Content Basics: LIMBIC Learning

content_overload

I’ve just been reading an article on rapid e-learning (more of that in my next blog post), but it got my thinking - which is always a good thing.  There are some things I see time and time again in terms of material presented for ‘conversion’ to
e-learning (well, courseware actually if I’m being specific). A lot of the time this material is presented by an organisation as something they’d like done ’rapidly’.

  • More often than not the content structure isn’t that great
  • There’s simply too much of it
  • It focuses on facts, rather than the learners’ and organisation’s needs
  • Its tone and style is totally unsuitable – usually a highly passive ‘formaleese’
  • And it’s ‘why use an image, when a 1000 words will do?’

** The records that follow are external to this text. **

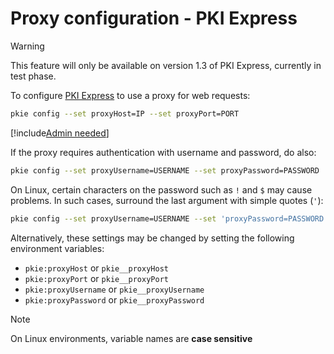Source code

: ﻿# Proxy configuration - PKI Express

> [!WARNING]
> This feature will only be available on version 1.3 of PKI Express, currently in test phase.

To configure [PKI Express](../index.md) to use a proxy for web requests:

```sh
pkie config --set proxyHost=IP --set proxyPort=PORT
```

[!include[Admin needed](includes/admin-needed.md)]

If the proxy requires authentication with username and password, do also:

```sh
pkie config --set proxyUsername=USERNAME --set proxyPassword=PASSWORD
```

On Linux, certain characters on the password such as `!` and `$` may cause problems. In such cases, surround the last argument with simple quotes (`'`):

```sh
pkie config --set proxyUsername=USERNAME --set 'proxyPassword=PASSWORD'
```

Alternatively, these settings may be changed by setting the following environment variables:

* `pkie:proxyHost` or `pkie__proxyHost`
* `pkie:proxyPort` or `pkie__proxyPort`
* `pkie:proxyUsername` or `pkie__proxyUsername`
* `pkie:proxyPassword` or `pkie__proxyPassword`

> [!NOTE]
> On Linux environments, variable names are **case sensitive**
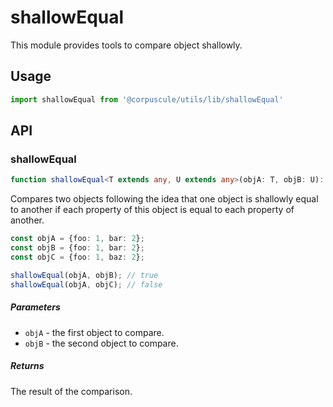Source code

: # shallowEqual

This module provides tools to compare object shallowly.

## Usage
```typescript
import shallowEqual from '@corpuscule/utils/lib/shallowEqual'
```

## API

### shallowEqual

```typescript
function shallowEqual<T extends any, U extends any>(objA: T, objB: U): boolean;
```

Compares two objects following the idea that one object is shallowly equal to
another if each property of this object is equal to each property of another.

```typescript
const objA = {foo: 1, bar: 2};
const objB = {foo: 1, bar: 2};
const objC = {foo: 1, baz: 2};

shallowEqual(objA, objB); // true
shallowEqual(objA, objC); // false
```

##### Parameters
* `objA` - the first object to compare.
* `objB` - the second object to compare.

##### Returns
The result of the comparison.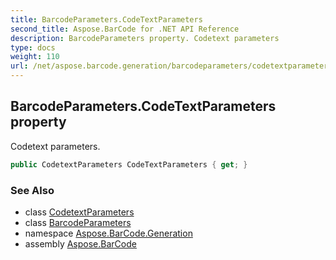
 ```yaml
---
title: BarcodeParameters.CodeTextParameters
second_title: Aspose.BarCode for .NET API Reference
description: BarcodeParameters property. Codetext parameters
type: docs
weight: 110
url: /net/aspose.barcode.generation/barcodeparameters/codetextparameters/
---
```

## BarcodeParameters.CodeTextParameters property

Codetext parameters.

```csharp
public CodetextParameters CodeTextParameters { get; }
```

### See Also

* class [CodetextParameters](../../codetextparameters/)
* class [BarcodeParameters](../)
* namespace [Aspose.BarCode.Generation](../../barcodeparameters/)
* assembly [Aspose.BarCode](../../../)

And this is just the tip of the iceberg, but there’s a bottom line issue: you’ve gotta sort out the basics no matter what you’re going to do with your content. So what follows isn’t necessarily best practice for e-learning, I’d say it was best practice for content -and it’ll make turning it into some form of learning/ e-learning material a whole lot quicker and easier.

Sort out a structure
All this needs to be is a simple flow that allows a learner to ‘get it’ and fit the details in with the big picture; maybe content wrapped around a timeline/ scenario. Don’t worry what. As long as it’s got a basic, clear structure – that’s good.

Cut it…
Aim to cut the text in documents to 40% of the original word count with ZERO loss of content. If all you’ve got are PowerPoints… well, first I hope they’re visuals because that’s a good thing. If they’re bullets… that’s not so good. Only thing here is to note down what’s said ‘over’ these PowerPoints when used - and then cut, cut, cut!

Then cut again!
Simply ditch the ridiculous. Take the dreaded listing of procedures for example – DITCH! I fall back when I see this. If you want it as content then give it a separate page to itself, or make it a printable take-away in a pdf so that whoever wants to can have it to hand when they go to DO – but think about what a learner is going to be able to DO based on this list. If nothing – say bye bye.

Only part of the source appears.